Come molti registi iraniani, Rasoulof si è scontrato molte volte con le autorità sulla natura del suo lavoro.

Una decina di anni fa, dopo l’accoglienza internazionale del suo film “I prati bianchi”, il governo gli pose un divieto di 20 anni di produzione cinematografica nello stesso periodo in cui il collega autore iraniano Jafar Panahi ricevette la stessa pena. (Panahi ha risposto all’imposizione con l’ironico progetto del diario del 2011 “This Is Not a Film”, che è stato notoriamente introdotto clandestinamente a Cannes su un disco rigido nascosto in una pasticceria.)

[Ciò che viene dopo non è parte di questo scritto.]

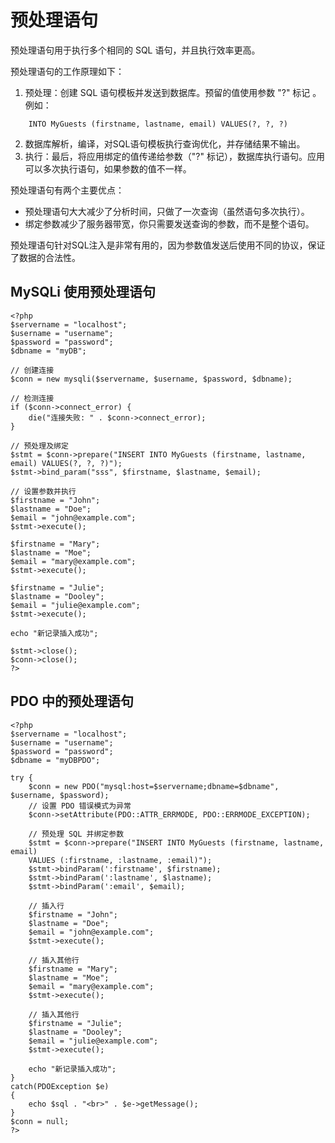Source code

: # 预处理语句


预处理语句用于执行多个相同的 SQL 语句，并且执行效率更高。

预处理语句的工作原理如下：

1. 预处理：创建 SQL 语句模板并发送到数据库。预留的值使用参数 "?" 标记 。例如：
```INSERT 
	INTO MyGuests (firstname, lastname, email) VALUES(?, ?, ?)
```
2. 数据库解析，编译，对SQL语句模板执行查询优化，并存储结果不输出。
3. 执行：最后，将应用绑定的值传递给参数（"?" 标记），数据库执行语句。应用可以多次执行语句，如果参数的值不一样。

预处理语句有两个主要优点：

+ 预处理语句大大减少了分析时间，只做了一次查询（虽然语句多次执行）。
+ 绑定参数减少了服务器带宽，你只需要发送查询的参数，而不是整个语句。


预处理语句针对SQL注入是非常有用的，因为参数值发送后使用不同的协议，保证了数据的合法性。


## MySQLi 使用预处理语句


```
<?php
$servername = "localhost";
$username = "username";
$password = "password";
$dbname = "myDB";

// 创建连接
$conn = new mysqli($servername, $username, $password, $dbname);

// 检测连接
if ($conn->connect_error) {
    die("连接失败: " . $conn->connect_error);
}

// 预处理及绑定
$stmt = $conn->prepare("INSERT INTO MyGuests (firstname, lastname, email) VALUES(?, ?, ?)");
$stmt->bind_param("sss", $firstname, $lastname, $email);

// 设置参数并执行
$firstname = "John";
$lastname = "Doe";
$email = "john@example.com";
$stmt->execute();

$firstname = "Mary";
$lastname = "Moe";
$email = "mary@example.com";
$stmt->execute();

$firstname = "Julie";
$lastname = "Dooley";
$email = "julie@example.com";
$stmt->execute();

echo "新记录插入成功";

$stmt->close();
$conn->close();
?>
```

## PDO 中的预处理语句

```
<?php
$servername = "localhost";
$username = "username";
$password = "password";
$dbname = "myDBPDO";

try {
    $conn = new PDO("mysql:host=$servername;dbname=$dbname", $username, $password);
    // 设置 PDO 错误模式为异常
    $conn->setAttribute(PDO::ATTR_ERRMODE, PDO::ERRMODE_EXCEPTION);

    // 预处理 SQL 并绑定参数
    $stmt = $conn->prepare("INSERT INTO MyGuests (firstname, lastname, email) 
    VALUES (:firstname, :lastname, :email)");
    $stmt->bindParam(':firstname', $firstname);
    $stmt->bindParam(':lastname', $lastname);
    $stmt->bindParam(':email', $email);

    // 插入行
    $firstname = "John";
    $lastname = "Doe";
    $email = "john@example.com";
    $stmt->execute();

    // 插入其他行
    $firstname = "Mary";
    $lastname = "Moe";
    $email = "mary@example.com";
    $stmt->execute();

    // 插入其他行
    $firstname = "Julie";
    $lastname = "Dooley";
    $email = "julie@example.com";
    $stmt->execute();

    echo "新记录插入成功";
}
catch(PDOException $e)
{
    echo $sql . "<br>" . $e->getMessage();
}
$conn = null;
?>
```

Nel 2012, Rasoulof ha lasciato il paese con la moglie e la figlia, per trasferirsi in Germania. Dopo il suo film del 2013 “Manuscripts Don’t Burn”, un thriller sugli scrittori dissidenti torturati e uccisi dal governo, il passaporto di Rasoulof è stato confiscato quando è tornato in Iran per un altro progetto. In seguito lo recuperò, ma fu nuovamente confiscato quando tornò nel 2017 nel mezzo delle proteste del Movimento Verde.

È sempre rimasto in Iran da allora, ma le ultime sfide hanno solo rafforzato la sua determinazione e la vittoria dell’Orso d’oro ha confermato questo impegno.

All’inizio di settembre 2017, Rasoulof ha partecipato al Telluride Film Festival con il suo dramma “A Man of Integrity” . Sua moglie e sua figlia rimangono in Europa, ma sono in grado di venire a visitarlo, ed è così che Baran è riuscito a farla debuttare come attrice nel passaggio di chiusura del film.

“Almeno ciò che rimane per me è la soddisfazione di non essermi mai sottomesso al dispotismo”, ha orgogliosamente dichiarato Rasolouf.